His free agency of 2016 was one in which he expected happiness and a title. He got the title. Happiness was harder to come by.

The Warriors brass was confused at what Durant wanted, how to keep him in town. Someone last week assessing Durant called him a wanderer. That he may just be one of those players who is always on the hunt for something that doesn’t exist. Brooklyn may be a 3 year thing and then it is somewhere else. Despite how we like to think of the NBA one team lifers, there are certain personalities who just want to be on the move.

Durant in Brooklyn will have to wait a year but if he is able to be, let’s say, 80% of Durant, then in 2020 he’ll be the star in Brooklyn that he was in Oakland and perhaps even more so. Kyrie Irving isn’t Steph Curry. Durant won’t have to fight for attention and respect or the idea that the team is anything but his.
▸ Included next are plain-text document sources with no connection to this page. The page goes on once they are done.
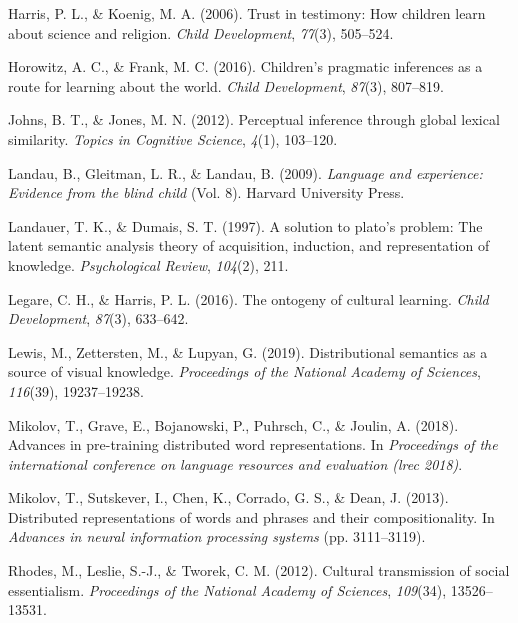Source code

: \documentclass[10pt, letterpaper]{article}
\begin{document}
\leavevmode\hypertarget{ref-harris2006}{}%
Harris, P. L., \& Koenig, M. A. (2006). Trust in testimony: How children
learn about science and religion. \emph{Child Development},
\emph{77}(3), 505--524.

\leavevmode\hypertarget{ref-horowitz2016}{}%
Horowitz, A. C., \& Frank, M. C. (2016). Children's pragmatic inferences
as a route for learning about the world. \emph{Child Development},
\emph{87}(3), 807--819.

\leavevmode\hypertarget{ref-johns2012}{}%
Johns, B. T., \& Jones, M. N. (2012). Perceptual inference through
global lexical similarity. \emph{Topics in Cognitive Science},
\emph{4}(1), 103--120.

\leavevmode\hypertarget{ref-landau2009}{}%
Landau, B., Gleitman, L. R., \& Landau, B. (2009). \emph{Language and
experience: Evidence from the blind child} (Vol. 8). Harvard University
Press.

\leavevmode\hypertarget{ref-landauer1997}{}%
Landauer, T. K., \& Dumais, S. T. (1997). A solution to plato's problem:
The latent semantic analysis theory of acquisition, induction, and
representation of knowledge. \emph{Psychological Review}, \emph{104}(2),
211.

\leavevmode\hypertarget{ref-legare2016}{}%
Legare, C. H., \& Harris, P. L. (2016). The ontogeny of cultural
learning. \emph{Child Development}, \emph{87}(3), 633--642.

\leavevmode\hypertarget{ref-lewis2019}{}%
Lewis, M., Zettersten, M., \& Lupyan, G. (2019). Distributional
semantics as a source of visual knowledge. \emph{Proceedings of the
National Academy of Sciences}, \emph{116}(39), 19237--19238.

\leavevmode\hypertarget{ref-mikolov2018}{}%
Mikolov, T., Grave, E., Bojanowski, P., Puhrsch, C., \& Joulin, A.
(2018). Advances in pre-training distributed word representations. In
\emph{Proceedings of the international conference on language resources
and evaluation (lrec 2018)}.

\leavevmode\hypertarget{ref-mikolov2013}{}%
Mikolov, T., Sutskever, I., Chen, K., Corrado, G. S., \& Dean, J.
(2013). Distributed representations of words and phrases and their
compositionality. In \emph{Advances in neural information processing
systems} (pp. 3111--3119).

\leavevmode\hypertarget{ref-rhodes2012}{}%
Rhodes, M., Leslie, S.-J., \& Tworek, C. M. (2012). Cultural
transmission of social essentialism. \emph{Proceedings of the National
Academy of Sciences}, \emph{109}(34), 13526--13531.
\end{document}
Brooklyn doesn’t have much of a playoff resume unless you consider their flame out this year. Whatever Durant brings, the Nets will automatically crown him as the savior of New York City. All that he hungered for in the Bay but was denied will be his in Brooklyn. He’s not competing with an iconic player. Kyrie is a nice, albeit a little strange and moody point guard but he and Kevin Durant are not in the same greatness conversation.

Kevin Durant didn’t have what he needed in Oakland to anchor him to the Northern California earth. Sure, he had titles. He had a dominant team. He had chemistry when he wasn’t warring with Dray. But it wasn’t what Durant longed for and so he’s out. Something was obviously missing.
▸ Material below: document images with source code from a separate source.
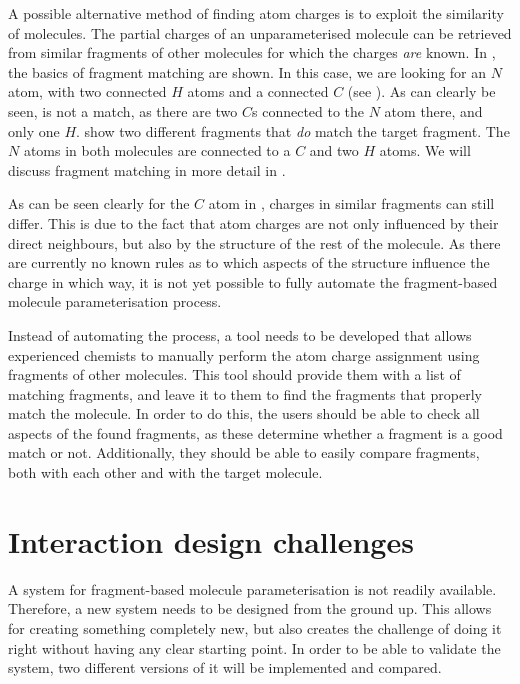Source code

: A possible alternative method of finding atom charges is to exploit the similarity of molecules. The partial charges of an unparameterised molecule can be retrieved from similar fragments of other molecules for which the charges \emph{are} known. In , the basics of fragment matching are shown. In this case, we are looking for an $N$ atom, with two connected $H$ atoms and a connected $C$ (see ). As can clearly be seen,  is not a match, as there are two $C$s connected to the $N$ atom there, and only one $H$.  show two different fragments that \emph{do} match the target fragment. The $N$ atoms in both molecules are connected to a $C$ and two $H$ atoms. We will discuss fragment matching in more detail in .

As can be seen clearly for the $C$ atom in , charges in similar fragments can still differ. This is due to the fact that atom charges are not only influenced by their direct neighbours, but also by the structure of the rest of the molecule. As there are currently no known rules as to which aspects of the structure influence the charge in which way, it is not yet possible to fully automate the fragment-based molecule parameterisation process.

Instead of automating the process, a tool needs to be developed that allows experienced chemists to manually perform the atom charge assignment using fragments of other molecules. This tool should provide them with a list of matching fragments, and leave it to them to find the fragments that properly match the molecule. In order to do this, the users should be able to check all aspects of the found fragments, as these determine whether a fragment is a good match or not. Additionally, they should be able to easily compare fragments, both with each other and with the target molecule.



\section[Challenges]{Interaction design challenges}
A system for fragment-based molecule parameterisation is not readily available. Therefore, a new system needs to be designed from the ground up. This allows for creating something completely new, but also creates the challenge of doing it right without having any clear starting point. In order to be able to validate the system, two different versions of it will be implemented and compared.

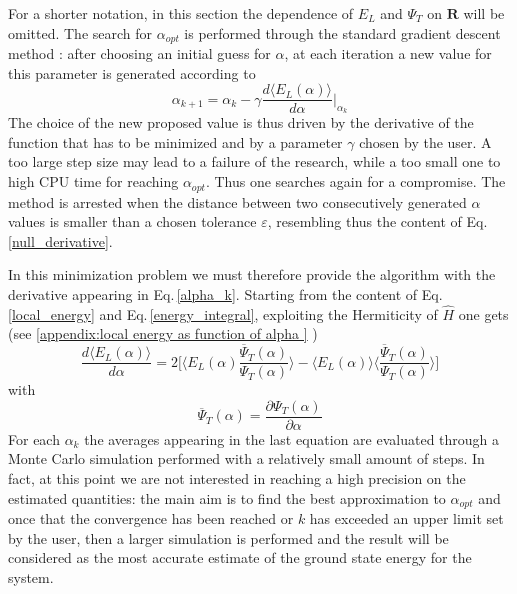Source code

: For a shorter notation, in this section the dependence of $E_L$ and $\Psi_T$ on $\bm{R}$ will be omitted. The search for $\alpha_{opt}$ is performed through the standard gradient descent method \cite{painless}: after choosing an initial guess for $\alpha$, at each iteration a new value for this parameter is generated according to
\begin{equation}
    \alpha_{k+1} = \alpha_{k} - \gamma \frac{d \langle E_L(\alpha) \rangle}{d\alpha} \bigg\vert_{\alpha_k}
    \label{alpha_k}
\end{equation}
The choice of the new proposed value is thus driven by the derivative of the function that has to be minimized and by a parameter $\gamma$ chosen by the user. A too large step size may lead to a failure of the research, while a too small one to high CPU time for reaching $\alpha_{opt}$. Thus one searches again for a compromise. The method is arrested when the distance between two consecutively generated $\alpha$ values is smaller than a chosen tolerance $\varepsilon$, resembling thus the content of Eq.\,\ref{null_derivative}. 

In this minimization problem we must therefore provide the algorithm with the derivative appearing in Eq.\,\ref{alpha_k}. Starting from the content of Eq.\,\ref{local_energy} and Eq.\,\ref{energy_integral}, exploiting the Hermiticity of $\hat{H}$ one gets (see \ref{appendix:local energy as function of alpha } )
\begin{equation}
    \frac{d\langle E_L(\alpha) \rangle}{d\alpha} = 2 \bigg[ \bigg\langle E_L(\alpha) \frac{\overline{\Psi}_T(\alpha)}{\Psi_T(\alpha)} \bigg\rangle - \langle E_L(\alpha) \rangle \bigg\langle \frac{\overline{\Psi}_T(\alpha)}{\Psi_T(\alpha)}\bigg\rangle \bigg]
    \label{dEnergy_dalpha}
\end{equation}
with 
\begin{equation*}
    \overline{\Psi}_T(\alpha) = \frac{\partial  \Psi_T(\alpha)}{\partial \alpha}
\end{equation*}
For each $\alpha_k$ the averages appearing in the last equation are evaluated through a Monte Carlo simulation performed with a relatively small amount of steps. In fact, at this point we are not interested in reaching a high precision on the estimated quantities: the main aim is to find the best approximation to $\alpha_{opt}$ and once that the convergence has been reached or $k$ has exceeded an upper limit set by the user, then a larger simulation is performed and the result will be considered as the most accurate estimate of the ground state energy for the system. 

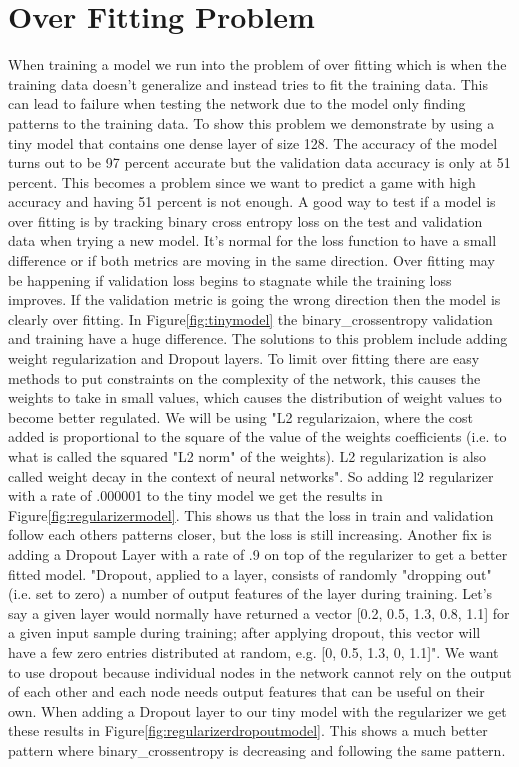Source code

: \documentclass[12pt]{IEEEtran}
\begin{document}
\section{Over Fitting Problem}
When training a model we run into the problem of over fitting which is when the training data doesn't generalize and instead tries to fit the training data. This can lead to failure when testing the network due to the model only finding patterns to the training data. To show this problem we demonstrate by using a tiny model that contains one dense layer of size 128. The accuracy of the model turns out to be 97 percent accurate but the validation data accuracy is only at 51 percent. This becomes a problem since we want to predict a game with high accuracy and having 51 percent is not enough. A good way to test if a model is over fitting is by tracking binary cross entropy loss on the test and validation data when trying a new model. It's normal for the loss function to have a small difference or if both metrics are moving in the same direction. Over fitting may be happening if validation loss begins to stagnate while the training loss improves. If the validation metric is going the wrong direction then the model is clearly over fitting. In Figure\ref{fig:tinymodel} the binary\_crossentropy validation and training have a huge difference. The solutions to this problem include adding weight regularization and Dropout layers. To limit over fitting there are easy methods to put constraints on the complexity of the network, this causes the weights to take in small values, which causes the distribution of weight values to become better regulated. We will be using "L2 regularizaion, where the cost added is proportional to the square of the value of the weights coefficients (i.e. to what is called the squared "L2 norm" of the weights). L2 regularization is also called weight decay in the context of neural networks"\cite{tensorflow2015-whitepaper}. So adding l2 regularizer with a rate of .000001 to the tiny model we get the results in Figure\ref{fig:regularizermodel}. This shows us that the loss in train and validation follow each others patterns closer, but the loss is still increasing. Another fix is adding a Dropout Layer with a rate of .9 on top of the regularizer to get a better fitted model. "Dropout, applied to a layer, consists of randomly "dropping out" (i.e. set to zero) a number of output features of the layer during training. Let's say a given layer would normally have returned a vector [0.2, 0.5, 1.3, 0.8, 1.1] for a given input sample during training; after applying dropout, this vector will have a few zero entries distributed at random, e.g. [0, 0.5, 1.3, 0, 1.1]"\cite{tensorflow2015-whitepaper}. We want to use dropout because individual nodes in the network cannot rely on the output of each other and each node needs output features that can be useful on their own. When adding a Dropout layer to our tiny model with the regularizer we get these results in Figure\ref{fig:regularizerdropoutmodel}. This shows a much better pattern where binary\_crossentropy is decreasing and following the same pattern. 
\end{document}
Stars are human people. Moving is a hassle, a pain. They only do it if they have to do it, if something isn’t quite right where they are. Something wasn’t right in Oakland and it doesn’t have to be anyone’s fault. Marriages end and it’s an amicable split. The timing shaped the narrative.

Three years ago, Durant came to the Warriors for a singular purpose. To win a title. To prove to the world he was the best player. But winning a title doesn’t necessarily prove the best of anything. Fans are emotional and fickle and can be bitter with long memories. Durant was never forgiven for joining a 73 win team that lost a title on a last shot. Though he tried hard, Durant was never part of the Warriors ecosystem. He was an add-on for greatness reasons and fans never let him forget he didn’t build anything in Oakland. And so here we are, the Warriors less than they were just yesterday.
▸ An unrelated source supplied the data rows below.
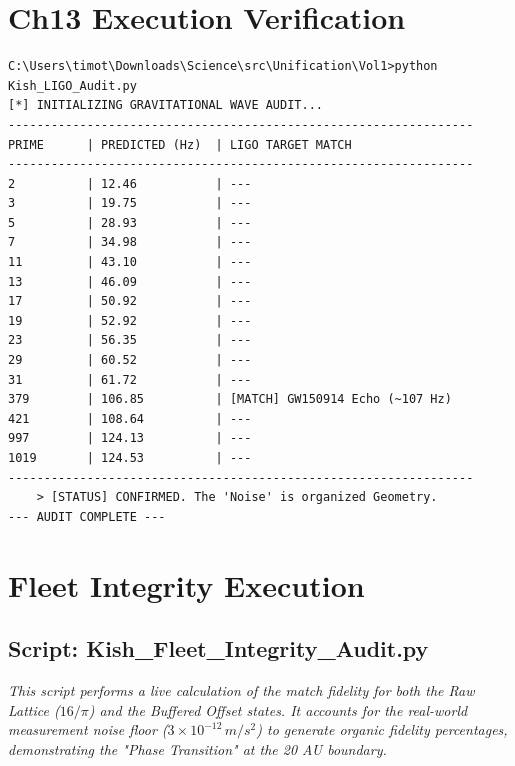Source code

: \documentclass[11pt, letterpaper, openany]{book}
\begin{document}
\chapter{Ch13 Execution Verification}
\begin{lstlisting}[style=terminal, caption={Terminal Output: Kish\_LIGO\_Audit.py}]
C:\Users\timot\Downloads\Science\src\Unification\Vol1>python Kish_LIGO_Audit.py
[*] INITIALIZING GRAVITATIONAL WAVE AUDIT...
-----------------------------------------------------------------
PRIME      | PREDICTED (Hz)  | LIGO TARGET MATCH
-----------------------------------------------------------------
2          | 12.46           | ---
3          | 19.75           | ---
5          | 28.93           | ---
7          | 34.98           | ---
11         | 43.10           | ---
13         | 46.09           | ---
17         | 50.92           | ---
19         | 52.92           | ---
23         | 56.35           | ---
29         | 60.52           | ---
31         | 61.72           | ---
379        | 106.85          | [MATCH] GW150914 Echo (~107 Hz)
421        | 108.64          | ---
997        | 124.13          | ---
1019       | 124.53          | ---
-----------------------------------------------------------------
    > [STATUS] CONFIRMED. The 'Noise' is organized Geometry.
--- AUDIT COMPLETE ---
\end{lstlisting}

\chapter{Fleet Integrity Execution}
\label{app:fleet_audit}

\section{Script: Kish\_Fleet\_Integrity\_Audit.py}
\textit{This script performs a live calculation of the match fidelity for both the Raw Lattice ($16/\pi$) and the Buffered Offset states. It accounts for the real-world measurement noise floor ($3 \times 10^{-12} \, m/s^2$) to generate organic fidelity percentages, demonstrating the "Phase Transition" at the 20 AU boundary.}
\end{document}
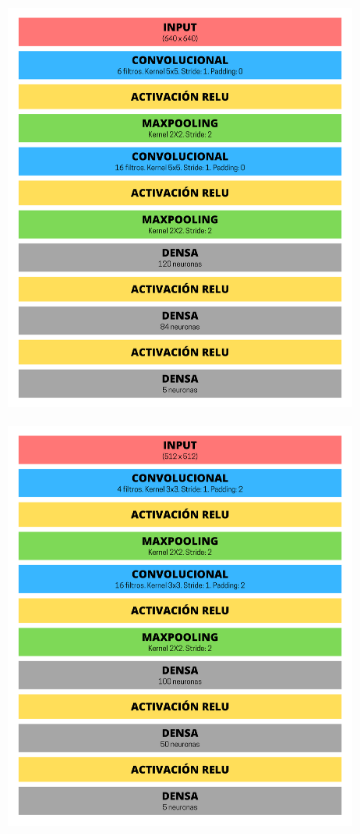\begin{figure}[!t]
\centering
\begin{subfigure}[t]{0.45\textwidth}
  \includegraphics[width=\textwidth]{img/estructura_Basica.png}
\end{subfigure}
\begin{subfigure}[t]{0.45\textwidth}
  \includegraphics[width=\textwidth]{img/estructura_Mobeen.png}
\end{subfigure}


\end{figure}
Nostalgia won’t remember June kindly. Oracle ended with a thud and no home Finals wins. Durant was lost on many levels. Klay was a loss. Oracle is an empty shell, a repository of memories. That is it. I have a sense that five years from now it will be like all those Kobe-Shaq conversations. What if Durant stayed in the Bay? How many titles would the Warriors have won? What if Durant never tore his Achilles? What if everyone loved him once he won two rings? What if this was the end of the beginning and not the beginning of the end?